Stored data
※
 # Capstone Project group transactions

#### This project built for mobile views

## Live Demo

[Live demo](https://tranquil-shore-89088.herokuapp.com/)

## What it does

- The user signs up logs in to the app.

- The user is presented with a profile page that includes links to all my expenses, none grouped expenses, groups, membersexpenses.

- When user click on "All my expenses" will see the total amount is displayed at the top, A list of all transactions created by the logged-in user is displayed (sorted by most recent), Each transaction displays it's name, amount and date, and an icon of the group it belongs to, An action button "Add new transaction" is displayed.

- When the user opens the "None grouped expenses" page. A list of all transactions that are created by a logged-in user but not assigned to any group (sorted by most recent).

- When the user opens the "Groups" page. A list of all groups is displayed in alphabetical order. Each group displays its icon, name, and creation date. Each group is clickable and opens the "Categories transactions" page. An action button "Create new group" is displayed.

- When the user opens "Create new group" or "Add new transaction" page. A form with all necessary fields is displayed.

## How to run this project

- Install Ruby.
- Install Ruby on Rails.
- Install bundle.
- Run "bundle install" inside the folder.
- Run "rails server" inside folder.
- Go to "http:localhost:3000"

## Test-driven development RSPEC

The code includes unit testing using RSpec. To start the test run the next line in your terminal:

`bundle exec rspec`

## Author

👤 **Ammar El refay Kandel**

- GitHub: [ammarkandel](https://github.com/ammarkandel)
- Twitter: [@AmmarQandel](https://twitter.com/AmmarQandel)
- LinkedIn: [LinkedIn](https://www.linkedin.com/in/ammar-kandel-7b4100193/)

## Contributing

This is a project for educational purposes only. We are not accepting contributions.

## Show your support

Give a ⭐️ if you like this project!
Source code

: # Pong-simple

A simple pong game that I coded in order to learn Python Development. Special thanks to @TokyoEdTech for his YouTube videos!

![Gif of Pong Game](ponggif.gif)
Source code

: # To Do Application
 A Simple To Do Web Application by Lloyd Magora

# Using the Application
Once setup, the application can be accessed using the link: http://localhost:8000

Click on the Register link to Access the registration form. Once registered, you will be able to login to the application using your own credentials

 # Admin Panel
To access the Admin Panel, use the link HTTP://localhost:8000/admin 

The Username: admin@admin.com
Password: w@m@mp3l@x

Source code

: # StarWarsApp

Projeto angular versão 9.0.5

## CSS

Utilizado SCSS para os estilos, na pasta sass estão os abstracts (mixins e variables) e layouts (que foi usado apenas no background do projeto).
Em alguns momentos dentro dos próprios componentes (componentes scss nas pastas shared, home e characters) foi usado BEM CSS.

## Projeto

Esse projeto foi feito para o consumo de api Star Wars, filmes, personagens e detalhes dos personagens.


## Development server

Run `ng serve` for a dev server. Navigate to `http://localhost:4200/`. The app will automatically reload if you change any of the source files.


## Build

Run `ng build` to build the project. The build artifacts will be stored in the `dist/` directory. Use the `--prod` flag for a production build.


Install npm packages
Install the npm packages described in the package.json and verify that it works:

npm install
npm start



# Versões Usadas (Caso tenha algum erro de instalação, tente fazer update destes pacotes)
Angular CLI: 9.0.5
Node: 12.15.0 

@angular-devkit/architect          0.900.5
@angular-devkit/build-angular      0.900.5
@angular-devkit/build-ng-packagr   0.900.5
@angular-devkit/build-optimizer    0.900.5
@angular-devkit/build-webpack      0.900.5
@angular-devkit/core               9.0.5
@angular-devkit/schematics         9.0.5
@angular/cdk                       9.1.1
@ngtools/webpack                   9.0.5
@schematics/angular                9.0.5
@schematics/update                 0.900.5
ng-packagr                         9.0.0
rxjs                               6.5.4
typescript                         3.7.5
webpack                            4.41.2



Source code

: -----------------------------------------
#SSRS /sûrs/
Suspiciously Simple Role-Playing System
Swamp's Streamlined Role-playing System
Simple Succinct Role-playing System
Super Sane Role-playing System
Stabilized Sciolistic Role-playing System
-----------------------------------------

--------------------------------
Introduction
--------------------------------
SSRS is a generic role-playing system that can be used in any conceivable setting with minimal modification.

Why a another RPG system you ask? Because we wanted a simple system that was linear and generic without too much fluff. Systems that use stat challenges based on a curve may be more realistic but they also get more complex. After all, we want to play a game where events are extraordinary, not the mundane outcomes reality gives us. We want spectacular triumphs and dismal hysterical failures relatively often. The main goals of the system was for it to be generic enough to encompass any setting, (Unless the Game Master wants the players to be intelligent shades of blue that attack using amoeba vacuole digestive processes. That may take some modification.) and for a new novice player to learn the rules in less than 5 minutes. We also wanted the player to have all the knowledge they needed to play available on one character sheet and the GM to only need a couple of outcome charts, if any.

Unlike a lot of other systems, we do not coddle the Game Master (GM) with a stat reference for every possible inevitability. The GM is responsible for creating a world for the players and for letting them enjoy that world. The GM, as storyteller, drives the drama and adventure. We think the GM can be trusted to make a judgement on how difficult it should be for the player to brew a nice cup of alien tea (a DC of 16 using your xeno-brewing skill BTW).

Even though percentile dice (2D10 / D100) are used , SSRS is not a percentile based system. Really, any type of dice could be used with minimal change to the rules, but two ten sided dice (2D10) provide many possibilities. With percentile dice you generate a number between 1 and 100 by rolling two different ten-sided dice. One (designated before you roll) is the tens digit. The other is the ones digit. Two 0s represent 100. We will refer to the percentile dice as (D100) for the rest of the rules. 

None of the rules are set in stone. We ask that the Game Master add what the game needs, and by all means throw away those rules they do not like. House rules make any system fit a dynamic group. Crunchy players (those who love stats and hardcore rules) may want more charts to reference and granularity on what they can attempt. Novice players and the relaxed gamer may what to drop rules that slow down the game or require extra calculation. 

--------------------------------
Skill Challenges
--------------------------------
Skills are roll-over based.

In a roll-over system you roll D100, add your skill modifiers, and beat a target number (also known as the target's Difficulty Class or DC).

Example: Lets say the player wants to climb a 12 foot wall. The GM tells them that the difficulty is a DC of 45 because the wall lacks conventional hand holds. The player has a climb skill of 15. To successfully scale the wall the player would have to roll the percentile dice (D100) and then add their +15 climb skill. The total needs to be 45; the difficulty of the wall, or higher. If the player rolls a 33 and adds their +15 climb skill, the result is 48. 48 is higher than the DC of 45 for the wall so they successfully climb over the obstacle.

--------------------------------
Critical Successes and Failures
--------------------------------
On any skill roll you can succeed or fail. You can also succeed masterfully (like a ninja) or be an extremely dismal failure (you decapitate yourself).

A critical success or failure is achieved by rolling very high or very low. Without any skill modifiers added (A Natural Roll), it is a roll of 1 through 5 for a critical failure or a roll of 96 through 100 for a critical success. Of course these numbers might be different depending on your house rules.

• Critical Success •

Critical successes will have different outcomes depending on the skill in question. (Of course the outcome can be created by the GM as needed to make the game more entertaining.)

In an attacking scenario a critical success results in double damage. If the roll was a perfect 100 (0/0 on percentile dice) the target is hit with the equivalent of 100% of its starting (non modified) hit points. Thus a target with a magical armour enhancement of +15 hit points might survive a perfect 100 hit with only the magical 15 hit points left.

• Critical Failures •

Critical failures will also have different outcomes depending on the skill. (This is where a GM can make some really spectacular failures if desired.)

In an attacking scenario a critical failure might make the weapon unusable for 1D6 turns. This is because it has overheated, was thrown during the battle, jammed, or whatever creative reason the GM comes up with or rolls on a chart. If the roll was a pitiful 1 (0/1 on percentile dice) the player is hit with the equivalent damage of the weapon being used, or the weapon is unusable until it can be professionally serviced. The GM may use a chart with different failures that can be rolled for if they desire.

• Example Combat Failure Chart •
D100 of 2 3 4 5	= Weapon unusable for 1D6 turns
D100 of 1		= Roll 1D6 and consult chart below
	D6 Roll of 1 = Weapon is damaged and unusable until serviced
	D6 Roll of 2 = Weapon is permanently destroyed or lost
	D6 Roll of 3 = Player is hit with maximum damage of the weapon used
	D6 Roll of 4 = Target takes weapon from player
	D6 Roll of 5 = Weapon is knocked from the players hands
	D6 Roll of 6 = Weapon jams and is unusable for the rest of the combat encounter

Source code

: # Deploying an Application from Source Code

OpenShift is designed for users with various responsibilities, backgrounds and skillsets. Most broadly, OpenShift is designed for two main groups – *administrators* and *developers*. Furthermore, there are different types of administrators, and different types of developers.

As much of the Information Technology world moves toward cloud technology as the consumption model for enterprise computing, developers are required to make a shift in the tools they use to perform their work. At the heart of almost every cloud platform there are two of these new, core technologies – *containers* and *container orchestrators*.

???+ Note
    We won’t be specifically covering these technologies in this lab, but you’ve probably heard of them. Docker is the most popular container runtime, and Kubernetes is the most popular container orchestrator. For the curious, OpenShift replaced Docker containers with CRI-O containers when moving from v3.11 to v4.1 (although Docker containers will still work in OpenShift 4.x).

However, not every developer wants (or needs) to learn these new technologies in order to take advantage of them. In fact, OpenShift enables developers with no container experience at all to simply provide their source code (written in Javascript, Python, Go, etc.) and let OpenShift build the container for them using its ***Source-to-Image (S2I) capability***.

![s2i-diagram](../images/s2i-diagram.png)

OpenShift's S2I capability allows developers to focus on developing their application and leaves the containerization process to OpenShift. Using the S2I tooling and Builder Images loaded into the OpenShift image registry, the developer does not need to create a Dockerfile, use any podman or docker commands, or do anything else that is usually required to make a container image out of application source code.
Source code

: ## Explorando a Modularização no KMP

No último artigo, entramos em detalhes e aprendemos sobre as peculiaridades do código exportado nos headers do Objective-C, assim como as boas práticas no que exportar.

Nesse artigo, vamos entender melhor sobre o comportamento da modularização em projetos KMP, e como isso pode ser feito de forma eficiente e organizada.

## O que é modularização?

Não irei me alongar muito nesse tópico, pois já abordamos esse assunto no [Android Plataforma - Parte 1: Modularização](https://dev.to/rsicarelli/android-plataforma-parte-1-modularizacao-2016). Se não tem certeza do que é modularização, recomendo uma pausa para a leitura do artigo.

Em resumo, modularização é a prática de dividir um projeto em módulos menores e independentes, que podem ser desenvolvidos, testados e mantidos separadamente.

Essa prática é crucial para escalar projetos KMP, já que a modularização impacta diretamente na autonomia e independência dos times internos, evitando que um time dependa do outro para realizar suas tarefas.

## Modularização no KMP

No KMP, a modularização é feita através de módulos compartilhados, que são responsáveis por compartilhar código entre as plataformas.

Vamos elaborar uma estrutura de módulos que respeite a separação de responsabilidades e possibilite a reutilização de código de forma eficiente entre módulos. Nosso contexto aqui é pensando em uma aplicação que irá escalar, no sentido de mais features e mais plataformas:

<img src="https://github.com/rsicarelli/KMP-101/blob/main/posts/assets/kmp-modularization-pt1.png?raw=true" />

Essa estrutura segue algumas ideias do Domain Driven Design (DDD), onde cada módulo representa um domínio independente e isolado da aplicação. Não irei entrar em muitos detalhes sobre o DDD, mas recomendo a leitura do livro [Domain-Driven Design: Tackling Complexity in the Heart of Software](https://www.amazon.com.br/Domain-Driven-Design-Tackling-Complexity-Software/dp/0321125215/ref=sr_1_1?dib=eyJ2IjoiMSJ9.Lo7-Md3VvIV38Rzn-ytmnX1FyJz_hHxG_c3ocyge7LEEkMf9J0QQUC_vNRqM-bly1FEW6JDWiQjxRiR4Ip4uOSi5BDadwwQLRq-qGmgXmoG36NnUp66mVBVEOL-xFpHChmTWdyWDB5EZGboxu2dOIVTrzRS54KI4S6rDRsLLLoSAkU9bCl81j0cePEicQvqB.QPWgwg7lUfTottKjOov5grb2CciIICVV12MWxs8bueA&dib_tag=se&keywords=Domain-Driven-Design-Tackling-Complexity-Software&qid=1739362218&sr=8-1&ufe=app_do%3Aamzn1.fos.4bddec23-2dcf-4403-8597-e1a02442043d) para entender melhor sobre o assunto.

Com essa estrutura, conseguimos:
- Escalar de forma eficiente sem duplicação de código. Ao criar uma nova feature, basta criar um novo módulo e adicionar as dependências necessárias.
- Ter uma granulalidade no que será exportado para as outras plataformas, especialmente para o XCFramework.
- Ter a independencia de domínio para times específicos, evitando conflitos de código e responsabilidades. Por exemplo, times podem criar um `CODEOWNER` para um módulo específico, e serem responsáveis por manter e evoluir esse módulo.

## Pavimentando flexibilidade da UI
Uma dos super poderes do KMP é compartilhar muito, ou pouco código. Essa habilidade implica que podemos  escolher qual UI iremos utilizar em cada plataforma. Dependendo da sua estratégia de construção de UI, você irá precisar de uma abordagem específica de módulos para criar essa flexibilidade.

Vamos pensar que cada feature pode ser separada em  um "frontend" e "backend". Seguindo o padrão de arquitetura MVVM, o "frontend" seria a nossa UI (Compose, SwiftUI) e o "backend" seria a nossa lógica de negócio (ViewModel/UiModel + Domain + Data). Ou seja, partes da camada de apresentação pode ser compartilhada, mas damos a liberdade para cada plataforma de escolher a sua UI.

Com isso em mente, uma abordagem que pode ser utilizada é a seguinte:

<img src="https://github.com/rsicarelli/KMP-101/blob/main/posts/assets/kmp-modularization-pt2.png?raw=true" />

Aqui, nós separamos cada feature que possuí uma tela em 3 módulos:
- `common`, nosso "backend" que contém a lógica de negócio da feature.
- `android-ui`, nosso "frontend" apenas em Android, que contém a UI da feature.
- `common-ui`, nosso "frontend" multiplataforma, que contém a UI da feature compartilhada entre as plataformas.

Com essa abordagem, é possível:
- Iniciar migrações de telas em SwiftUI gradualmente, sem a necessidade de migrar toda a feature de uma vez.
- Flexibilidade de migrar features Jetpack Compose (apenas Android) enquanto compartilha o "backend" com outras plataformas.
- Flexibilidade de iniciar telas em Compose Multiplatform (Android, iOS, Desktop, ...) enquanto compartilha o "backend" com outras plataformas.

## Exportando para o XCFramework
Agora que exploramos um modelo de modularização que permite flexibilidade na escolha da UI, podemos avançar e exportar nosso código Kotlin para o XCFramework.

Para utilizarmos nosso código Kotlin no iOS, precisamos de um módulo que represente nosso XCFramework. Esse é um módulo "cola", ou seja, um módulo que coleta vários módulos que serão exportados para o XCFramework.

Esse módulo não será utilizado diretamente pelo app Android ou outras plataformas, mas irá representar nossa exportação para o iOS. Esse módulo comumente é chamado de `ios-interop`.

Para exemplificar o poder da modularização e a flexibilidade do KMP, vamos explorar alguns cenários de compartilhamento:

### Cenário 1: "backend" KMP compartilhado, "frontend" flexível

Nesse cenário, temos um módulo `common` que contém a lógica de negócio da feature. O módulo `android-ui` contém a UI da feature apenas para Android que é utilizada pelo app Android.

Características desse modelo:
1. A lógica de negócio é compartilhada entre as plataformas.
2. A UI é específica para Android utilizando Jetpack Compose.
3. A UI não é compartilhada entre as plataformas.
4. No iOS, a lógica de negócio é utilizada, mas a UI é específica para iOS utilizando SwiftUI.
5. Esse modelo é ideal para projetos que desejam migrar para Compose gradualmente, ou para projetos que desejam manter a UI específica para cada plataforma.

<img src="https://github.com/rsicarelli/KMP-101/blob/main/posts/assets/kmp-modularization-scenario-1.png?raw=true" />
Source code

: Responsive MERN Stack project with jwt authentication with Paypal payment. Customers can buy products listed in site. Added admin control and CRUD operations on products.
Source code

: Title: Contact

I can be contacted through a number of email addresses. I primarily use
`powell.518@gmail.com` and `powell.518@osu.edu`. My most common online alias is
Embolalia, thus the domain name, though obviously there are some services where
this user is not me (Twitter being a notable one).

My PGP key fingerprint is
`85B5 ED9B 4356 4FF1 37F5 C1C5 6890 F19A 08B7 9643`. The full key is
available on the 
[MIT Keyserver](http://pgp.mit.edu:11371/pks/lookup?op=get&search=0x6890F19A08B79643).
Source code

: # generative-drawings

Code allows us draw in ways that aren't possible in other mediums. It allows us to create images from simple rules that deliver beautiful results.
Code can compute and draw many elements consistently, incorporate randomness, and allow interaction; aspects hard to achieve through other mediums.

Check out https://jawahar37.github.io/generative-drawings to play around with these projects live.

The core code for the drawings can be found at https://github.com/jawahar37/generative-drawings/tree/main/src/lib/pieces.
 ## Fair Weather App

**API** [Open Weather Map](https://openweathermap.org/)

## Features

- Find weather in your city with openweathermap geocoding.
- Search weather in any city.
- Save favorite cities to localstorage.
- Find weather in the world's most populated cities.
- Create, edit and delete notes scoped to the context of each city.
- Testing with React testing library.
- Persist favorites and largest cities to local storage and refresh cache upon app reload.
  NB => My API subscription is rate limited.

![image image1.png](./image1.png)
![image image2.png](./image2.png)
※
- _Exercise instructions_: Count every line of the data above where "course" appears, and give the total only.

- _Reply_: 2